Bamboo, Chinese music, Sound
The dizi is a Chinese transverse flute, a major Chinese musical instrument.
Han Dynasty (206 BC – 220 AD)
Crafts Item Type Metadata
The dizi is made from a straight stalk of bamboo with any internal nodes removed to produce a cylindrical bore. They are made in various lengths. Just above the blowhole the bore is blocked with a cork stopper, leaving only the far end of the flute open. Six fingerholes, nearly equidistantly placed, are drilled into the lower half of the tube; there is no thumbhole on the reverse side. A distinguishing feature of the dizi is the inclusion of a mirlitone--a membranophonic sound modifier consisting of a hole covered with a tissue paper-thin bamboo membrane that vibrates sympathetically when the flute is sounded. This hole is located between the blowhole and the first fingerhole. Vent holes at the far end determine the acoustical length of the flute, and can be used to tie an ornamental tassel to the instrument.
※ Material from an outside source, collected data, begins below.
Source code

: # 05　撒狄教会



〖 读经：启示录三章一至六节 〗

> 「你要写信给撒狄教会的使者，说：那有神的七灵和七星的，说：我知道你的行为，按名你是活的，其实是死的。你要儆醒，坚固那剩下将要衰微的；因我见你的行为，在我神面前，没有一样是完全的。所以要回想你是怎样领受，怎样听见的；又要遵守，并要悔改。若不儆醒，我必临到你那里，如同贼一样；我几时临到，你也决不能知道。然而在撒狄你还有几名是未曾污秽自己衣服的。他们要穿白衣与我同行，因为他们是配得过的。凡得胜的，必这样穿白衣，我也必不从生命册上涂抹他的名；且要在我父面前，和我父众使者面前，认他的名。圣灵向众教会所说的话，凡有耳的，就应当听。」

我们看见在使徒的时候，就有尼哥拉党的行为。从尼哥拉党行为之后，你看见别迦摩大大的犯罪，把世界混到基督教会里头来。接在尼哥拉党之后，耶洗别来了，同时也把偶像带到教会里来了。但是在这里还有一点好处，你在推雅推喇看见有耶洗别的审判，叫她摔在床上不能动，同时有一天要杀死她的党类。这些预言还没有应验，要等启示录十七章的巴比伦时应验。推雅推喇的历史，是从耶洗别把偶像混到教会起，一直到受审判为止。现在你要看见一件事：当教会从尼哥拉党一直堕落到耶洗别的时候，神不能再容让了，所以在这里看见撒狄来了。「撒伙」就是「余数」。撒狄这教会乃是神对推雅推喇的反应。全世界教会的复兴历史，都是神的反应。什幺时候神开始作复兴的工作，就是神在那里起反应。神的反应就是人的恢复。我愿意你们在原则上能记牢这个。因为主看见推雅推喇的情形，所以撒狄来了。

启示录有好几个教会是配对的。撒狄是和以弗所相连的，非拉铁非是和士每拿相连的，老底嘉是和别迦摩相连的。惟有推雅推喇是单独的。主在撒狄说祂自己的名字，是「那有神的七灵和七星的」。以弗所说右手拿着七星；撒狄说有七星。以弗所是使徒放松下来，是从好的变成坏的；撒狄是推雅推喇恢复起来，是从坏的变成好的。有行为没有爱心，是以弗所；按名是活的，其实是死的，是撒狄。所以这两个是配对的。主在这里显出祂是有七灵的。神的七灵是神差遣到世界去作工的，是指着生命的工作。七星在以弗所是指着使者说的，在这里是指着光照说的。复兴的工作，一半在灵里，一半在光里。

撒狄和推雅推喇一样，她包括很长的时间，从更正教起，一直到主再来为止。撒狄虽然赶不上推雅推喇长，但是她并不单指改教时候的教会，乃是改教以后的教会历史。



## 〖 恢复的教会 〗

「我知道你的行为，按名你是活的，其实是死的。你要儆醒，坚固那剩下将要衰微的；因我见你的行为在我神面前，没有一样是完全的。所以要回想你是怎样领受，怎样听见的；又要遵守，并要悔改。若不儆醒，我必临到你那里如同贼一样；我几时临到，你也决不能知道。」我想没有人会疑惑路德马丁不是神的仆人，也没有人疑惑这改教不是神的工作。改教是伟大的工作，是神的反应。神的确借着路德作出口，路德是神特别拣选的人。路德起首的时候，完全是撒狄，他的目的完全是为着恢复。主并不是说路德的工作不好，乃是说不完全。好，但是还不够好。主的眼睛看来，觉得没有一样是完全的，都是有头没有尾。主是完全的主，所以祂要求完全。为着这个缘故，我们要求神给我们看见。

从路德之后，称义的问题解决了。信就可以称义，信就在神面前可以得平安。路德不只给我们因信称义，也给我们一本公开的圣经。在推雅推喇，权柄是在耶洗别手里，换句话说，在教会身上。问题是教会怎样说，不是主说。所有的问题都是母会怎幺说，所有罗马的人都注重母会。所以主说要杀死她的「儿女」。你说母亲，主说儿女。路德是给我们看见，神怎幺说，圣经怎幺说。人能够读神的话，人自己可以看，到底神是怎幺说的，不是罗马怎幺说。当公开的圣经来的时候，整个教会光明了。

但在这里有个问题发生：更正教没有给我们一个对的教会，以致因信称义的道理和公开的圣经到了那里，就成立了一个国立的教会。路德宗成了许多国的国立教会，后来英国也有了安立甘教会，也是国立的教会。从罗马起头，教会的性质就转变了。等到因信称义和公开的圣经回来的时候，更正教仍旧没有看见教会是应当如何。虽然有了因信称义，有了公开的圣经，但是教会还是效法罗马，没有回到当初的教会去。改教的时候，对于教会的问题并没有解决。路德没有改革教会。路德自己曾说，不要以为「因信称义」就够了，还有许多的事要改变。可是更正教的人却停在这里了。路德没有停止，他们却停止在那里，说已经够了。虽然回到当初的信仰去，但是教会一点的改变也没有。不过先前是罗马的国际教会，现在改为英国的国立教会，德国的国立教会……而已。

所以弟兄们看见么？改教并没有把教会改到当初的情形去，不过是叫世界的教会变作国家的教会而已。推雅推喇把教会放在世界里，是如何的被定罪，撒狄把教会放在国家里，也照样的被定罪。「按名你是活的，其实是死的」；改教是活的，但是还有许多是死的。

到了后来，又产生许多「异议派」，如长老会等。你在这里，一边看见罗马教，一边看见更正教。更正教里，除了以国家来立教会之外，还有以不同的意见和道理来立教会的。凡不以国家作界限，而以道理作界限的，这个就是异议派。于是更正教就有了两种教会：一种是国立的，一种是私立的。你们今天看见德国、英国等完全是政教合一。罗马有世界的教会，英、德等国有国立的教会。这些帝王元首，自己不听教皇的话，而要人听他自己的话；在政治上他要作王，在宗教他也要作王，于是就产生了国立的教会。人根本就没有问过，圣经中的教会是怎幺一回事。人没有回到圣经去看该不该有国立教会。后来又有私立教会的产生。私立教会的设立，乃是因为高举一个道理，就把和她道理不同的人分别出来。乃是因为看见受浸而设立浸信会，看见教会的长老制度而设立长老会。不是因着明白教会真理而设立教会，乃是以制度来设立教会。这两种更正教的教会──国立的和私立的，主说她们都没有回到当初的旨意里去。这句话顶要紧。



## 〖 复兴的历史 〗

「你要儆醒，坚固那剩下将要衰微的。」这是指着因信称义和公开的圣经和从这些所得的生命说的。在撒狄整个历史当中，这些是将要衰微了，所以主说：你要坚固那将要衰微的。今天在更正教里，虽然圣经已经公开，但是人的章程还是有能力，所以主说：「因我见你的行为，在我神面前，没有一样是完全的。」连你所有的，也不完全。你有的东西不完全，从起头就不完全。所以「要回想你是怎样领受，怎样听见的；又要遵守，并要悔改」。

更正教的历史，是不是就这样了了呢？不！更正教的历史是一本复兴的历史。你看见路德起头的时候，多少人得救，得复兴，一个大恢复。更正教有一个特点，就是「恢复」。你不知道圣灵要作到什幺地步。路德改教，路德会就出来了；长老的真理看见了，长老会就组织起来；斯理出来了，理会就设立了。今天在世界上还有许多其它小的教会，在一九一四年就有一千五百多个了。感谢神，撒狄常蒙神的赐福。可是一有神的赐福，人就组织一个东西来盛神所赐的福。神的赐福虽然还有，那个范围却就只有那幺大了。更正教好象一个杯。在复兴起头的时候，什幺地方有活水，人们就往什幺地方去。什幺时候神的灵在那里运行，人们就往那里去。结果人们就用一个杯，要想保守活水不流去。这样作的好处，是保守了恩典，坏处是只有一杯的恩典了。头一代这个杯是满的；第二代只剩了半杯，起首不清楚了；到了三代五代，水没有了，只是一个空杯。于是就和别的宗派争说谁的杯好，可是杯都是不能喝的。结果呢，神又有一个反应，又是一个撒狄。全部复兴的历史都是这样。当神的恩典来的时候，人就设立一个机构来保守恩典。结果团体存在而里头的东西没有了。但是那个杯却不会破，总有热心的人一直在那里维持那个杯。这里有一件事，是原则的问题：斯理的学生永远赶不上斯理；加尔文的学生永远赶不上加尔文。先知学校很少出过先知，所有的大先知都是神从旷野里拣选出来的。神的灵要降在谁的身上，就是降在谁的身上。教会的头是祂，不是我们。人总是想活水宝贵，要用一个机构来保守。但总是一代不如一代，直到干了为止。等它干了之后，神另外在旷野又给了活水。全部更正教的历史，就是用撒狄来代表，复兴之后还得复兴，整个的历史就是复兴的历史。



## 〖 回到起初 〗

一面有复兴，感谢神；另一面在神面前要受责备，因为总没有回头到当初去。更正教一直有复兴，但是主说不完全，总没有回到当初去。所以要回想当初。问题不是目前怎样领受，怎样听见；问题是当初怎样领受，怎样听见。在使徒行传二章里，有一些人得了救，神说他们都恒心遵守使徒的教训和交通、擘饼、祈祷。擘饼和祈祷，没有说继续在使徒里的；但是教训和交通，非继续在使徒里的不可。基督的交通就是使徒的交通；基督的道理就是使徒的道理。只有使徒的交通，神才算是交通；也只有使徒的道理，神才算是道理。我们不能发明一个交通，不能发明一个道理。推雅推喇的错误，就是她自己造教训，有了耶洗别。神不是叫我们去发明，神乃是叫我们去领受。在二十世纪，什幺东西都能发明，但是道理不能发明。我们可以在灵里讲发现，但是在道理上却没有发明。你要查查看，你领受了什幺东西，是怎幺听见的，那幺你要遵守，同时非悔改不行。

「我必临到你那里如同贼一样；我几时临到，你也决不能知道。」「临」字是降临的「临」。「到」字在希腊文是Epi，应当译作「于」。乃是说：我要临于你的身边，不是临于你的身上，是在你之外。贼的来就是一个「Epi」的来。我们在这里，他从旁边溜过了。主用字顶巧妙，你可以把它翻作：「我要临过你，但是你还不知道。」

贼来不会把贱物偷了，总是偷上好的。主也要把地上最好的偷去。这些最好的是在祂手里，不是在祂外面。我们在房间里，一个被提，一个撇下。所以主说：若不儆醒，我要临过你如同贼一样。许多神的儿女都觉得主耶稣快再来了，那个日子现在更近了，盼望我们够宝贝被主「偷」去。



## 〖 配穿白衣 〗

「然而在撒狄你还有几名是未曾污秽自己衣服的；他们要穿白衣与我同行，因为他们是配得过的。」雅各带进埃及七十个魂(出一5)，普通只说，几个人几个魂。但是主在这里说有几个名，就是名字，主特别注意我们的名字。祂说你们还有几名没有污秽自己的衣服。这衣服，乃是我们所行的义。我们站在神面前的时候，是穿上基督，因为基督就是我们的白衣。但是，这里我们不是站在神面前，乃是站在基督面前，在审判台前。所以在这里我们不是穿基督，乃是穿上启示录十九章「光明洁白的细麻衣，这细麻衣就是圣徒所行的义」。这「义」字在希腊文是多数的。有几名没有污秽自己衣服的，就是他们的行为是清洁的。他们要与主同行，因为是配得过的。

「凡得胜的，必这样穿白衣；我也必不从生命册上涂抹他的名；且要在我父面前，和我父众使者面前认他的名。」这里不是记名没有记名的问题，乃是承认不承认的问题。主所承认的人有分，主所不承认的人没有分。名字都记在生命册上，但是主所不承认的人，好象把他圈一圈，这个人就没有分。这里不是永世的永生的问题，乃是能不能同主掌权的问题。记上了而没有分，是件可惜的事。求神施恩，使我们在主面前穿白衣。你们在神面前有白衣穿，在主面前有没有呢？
Several rings of silk line are tightly wound around the flute and covered with red lacquer to keep the bamboo from splitting.
Usage and Application
In various forms it is used today in many regional and national forms of Chinese music for solo, small ensemble, and orchestra performance. In the north a relatively short dizi referred to as the bangdi is heard in certain forms of village folk and ritual ensembles. Various versions of this flute have been used in regional opera ensembles for centuries.